Nairobi apartment development.

A practical reference for connecting demand, unit mix, density, construction cost, infrastructure, sales, rent, and development feasibility in Nairobi.

Written by Raphael Mwito · Updated 4 July 2026

Direct answer

Successful apartment development in Nairobi depends less on maximising unit count than on matching a specific location, buyer or tenant, price point, unit mix, cost structure, and delivery strategy. The product and the capital plan must be designed together.

Working definition

Begin with the whole system.

Nairobi apartment development is the process of acquiring and testing land, defining a residential market proposition, securing approvals and finance, designing and constructing the building, then selling or operating the completed units. Its central discipline is product-market fit under real cost and infrastructure constraints.

Core concepts

Six relationships worth keeping visible.

01

Demand before density

Permitted floor area is not the same as saleable demand. Test who will buy or rent, at what price, and at what monthly absorption before fixing the scheme.

02

Unit mix as capital allocation

Every studio, one-bedroom, and two-bedroom unit commits floor area, parking, services, construction cost, sales effort, and concentration risk.

03

Efficiency with liveability

Gross-to-saleable efficiency matters, but circulation, daylight, privacy, storage, servicing, and shared space influence the value that saleable area can command.

04

Cost on the correct denominator

Construction cost should be tested against gross floor area while revenue is tested against saleable area.

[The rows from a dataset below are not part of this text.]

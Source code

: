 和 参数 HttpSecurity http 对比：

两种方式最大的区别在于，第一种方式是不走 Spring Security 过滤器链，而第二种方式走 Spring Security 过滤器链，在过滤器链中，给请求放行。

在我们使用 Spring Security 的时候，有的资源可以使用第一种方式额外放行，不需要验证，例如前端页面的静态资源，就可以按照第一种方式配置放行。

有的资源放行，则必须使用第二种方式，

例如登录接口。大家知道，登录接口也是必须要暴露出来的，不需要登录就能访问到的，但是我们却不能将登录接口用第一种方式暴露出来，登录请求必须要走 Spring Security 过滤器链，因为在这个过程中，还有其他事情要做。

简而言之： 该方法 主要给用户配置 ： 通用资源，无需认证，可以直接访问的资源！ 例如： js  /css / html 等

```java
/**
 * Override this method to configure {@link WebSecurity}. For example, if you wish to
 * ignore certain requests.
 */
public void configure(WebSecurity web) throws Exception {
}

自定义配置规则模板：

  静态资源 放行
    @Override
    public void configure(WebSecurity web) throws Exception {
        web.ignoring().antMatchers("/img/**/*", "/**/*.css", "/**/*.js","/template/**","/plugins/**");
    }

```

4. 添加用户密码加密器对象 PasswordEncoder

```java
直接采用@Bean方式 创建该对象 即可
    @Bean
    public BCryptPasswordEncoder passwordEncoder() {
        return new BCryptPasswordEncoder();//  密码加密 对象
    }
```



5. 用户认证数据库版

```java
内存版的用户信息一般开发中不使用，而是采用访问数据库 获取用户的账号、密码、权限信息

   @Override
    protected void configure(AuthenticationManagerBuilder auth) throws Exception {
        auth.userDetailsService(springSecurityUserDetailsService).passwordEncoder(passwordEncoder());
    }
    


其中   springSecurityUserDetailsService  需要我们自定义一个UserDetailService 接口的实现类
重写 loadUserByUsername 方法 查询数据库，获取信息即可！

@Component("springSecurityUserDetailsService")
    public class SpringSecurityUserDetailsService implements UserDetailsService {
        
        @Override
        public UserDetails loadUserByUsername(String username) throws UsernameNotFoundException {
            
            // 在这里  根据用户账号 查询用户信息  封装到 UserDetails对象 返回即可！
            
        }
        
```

Confusing the two hides the economic cost of inefficient design.

05

Absorption and funding

Sales pace, buyer deposits, lender conditions, equity timing, and construction drawdowns determine whether an apparently profitable project can actually start and finish.

06

Infrastructure and operations

Water, power, access, parking, waste, lifts, backup systems, security, service charge, and maintenance shape both feasibility and long-term market acceptance.

Common mistakes

Where apparently sensible analysis goes wrong.

  1. 01

    Starting with the maximum permissible density instead of a defined market and price point.

  2. 02

    Using one construction rate without stating its scope, measurement basis, escalation date, or exclusions.

  3. 03

    Treating every square metre outside the apartment door as waste rather than testing whether it enables value.

  4. 04

    Assuming headline asking prices equal achieved prices or that current listings prove future absorption.

  5. 05

    Ignoring service charge and operating complexity when specifying lifts, backup systems, amenities, and common areas.

Sources and method

Use the guide as a map, then verify locally.

This guide synthesises public evidence with professional practice. It is educational material, not project-specific investment, legal, tax, valuation, planning, or design advice.